Broker submits plans to build a hotel in Miami
Sterling Equity Realty broker Robert Ziehm’s company High Cube LLC is looking to build an eight-story hotel in Miami’s Wynwood neighborhood. The paperwork filed with the city of Miami calls for a 95-room hotel, an 80-spot parking garage and a bar. The permits estimate $14 million in construction costs. Ziehm bought the first piece of the property in 2005 for $240,000 and an additional parcel for $1.65 million in February. [TRD]

Facing a housing crunch, plans are set to add 10,000 units in the heart of Silicon Valley
The Mountain View City Council approved a massive redevelopment plan that would see 10,000 new homes and 3.6 million square feet of office space built in the area around Google’s headquarters. Turning Mountain View’s North Bayshore from a suburban office park to a city-like campus could take as long as 10 years to accomplish. Local officials say it could be a growth model for a region that added 367,000 jobs and only 57,000 homes between 2010 and 2015. Google, which backed the plan, is already investing billions in new properties in San Jose and Sunnyvale. [Mercury News]

$59M loan secured for 26-story tower in Atlanta to house Georgia State students
A new 26-story apartment tower is on the way to Atlanta to fill a housing shortage for Georgia State University students.

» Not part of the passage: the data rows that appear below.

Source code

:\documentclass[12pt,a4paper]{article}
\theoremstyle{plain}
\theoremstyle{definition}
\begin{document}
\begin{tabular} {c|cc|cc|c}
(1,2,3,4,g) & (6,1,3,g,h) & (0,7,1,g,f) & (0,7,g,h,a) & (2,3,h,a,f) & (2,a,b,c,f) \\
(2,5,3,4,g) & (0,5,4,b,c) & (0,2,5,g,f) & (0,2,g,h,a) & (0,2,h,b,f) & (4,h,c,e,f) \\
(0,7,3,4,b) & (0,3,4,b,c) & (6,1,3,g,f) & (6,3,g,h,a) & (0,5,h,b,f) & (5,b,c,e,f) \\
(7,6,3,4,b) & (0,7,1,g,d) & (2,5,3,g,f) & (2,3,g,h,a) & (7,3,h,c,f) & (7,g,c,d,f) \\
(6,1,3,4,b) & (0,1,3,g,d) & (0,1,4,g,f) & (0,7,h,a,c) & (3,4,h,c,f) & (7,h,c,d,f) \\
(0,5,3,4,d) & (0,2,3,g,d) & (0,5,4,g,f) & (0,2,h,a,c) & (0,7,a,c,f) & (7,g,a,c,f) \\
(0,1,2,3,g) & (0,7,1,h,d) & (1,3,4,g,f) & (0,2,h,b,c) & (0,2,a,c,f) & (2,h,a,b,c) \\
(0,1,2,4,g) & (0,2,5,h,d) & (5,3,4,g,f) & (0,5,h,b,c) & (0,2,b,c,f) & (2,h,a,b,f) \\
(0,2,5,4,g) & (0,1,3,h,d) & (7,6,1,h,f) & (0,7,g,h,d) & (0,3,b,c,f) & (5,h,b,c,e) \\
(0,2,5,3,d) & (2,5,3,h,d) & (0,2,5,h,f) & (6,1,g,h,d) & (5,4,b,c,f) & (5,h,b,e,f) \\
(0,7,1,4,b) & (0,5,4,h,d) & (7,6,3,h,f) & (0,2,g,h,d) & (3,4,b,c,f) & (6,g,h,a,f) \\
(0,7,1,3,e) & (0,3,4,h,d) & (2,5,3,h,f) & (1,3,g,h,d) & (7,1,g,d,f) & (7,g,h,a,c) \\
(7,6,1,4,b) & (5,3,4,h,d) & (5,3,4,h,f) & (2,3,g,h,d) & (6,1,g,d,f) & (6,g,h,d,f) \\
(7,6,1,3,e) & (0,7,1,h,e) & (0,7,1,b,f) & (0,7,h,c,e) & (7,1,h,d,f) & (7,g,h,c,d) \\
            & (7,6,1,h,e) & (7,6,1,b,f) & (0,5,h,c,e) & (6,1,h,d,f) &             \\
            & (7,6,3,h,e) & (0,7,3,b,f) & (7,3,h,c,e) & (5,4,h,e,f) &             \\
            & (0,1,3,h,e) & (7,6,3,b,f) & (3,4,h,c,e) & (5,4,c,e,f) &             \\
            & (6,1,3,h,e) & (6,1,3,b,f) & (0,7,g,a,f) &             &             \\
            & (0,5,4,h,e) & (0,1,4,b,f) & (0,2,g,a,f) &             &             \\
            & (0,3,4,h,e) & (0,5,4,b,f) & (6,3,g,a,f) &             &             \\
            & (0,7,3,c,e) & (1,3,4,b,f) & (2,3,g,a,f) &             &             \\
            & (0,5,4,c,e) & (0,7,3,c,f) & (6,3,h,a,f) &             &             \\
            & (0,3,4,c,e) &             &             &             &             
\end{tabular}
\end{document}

South City Partners secured a $58.3 million loan from SunTrust to build 120 Piedmont, which will have room for as many as 685 beds, as well as retail space. Far from an old-school dormitory, when it opens in 2019, the new tower will include a pool, roof deck and other modern amenities. [Curbed]

Master plan approved for 1,600-unit development on top of Metro station in suburban D.C.
A plan by Fivesquares Development for a 2 million-square-foot development on top of the Grosvenor Metro station in the Maryland suburbs of Washington, D.C. got the green light from the Montgomery County Council. The 14-acre site, owned by the Washington Metropolitan Area Transit Authority, will eventually see up to 1,600 residential units and retail space. The developers estimate that the entire project will cost around $500 million, with construction beginning in the summer of 2018.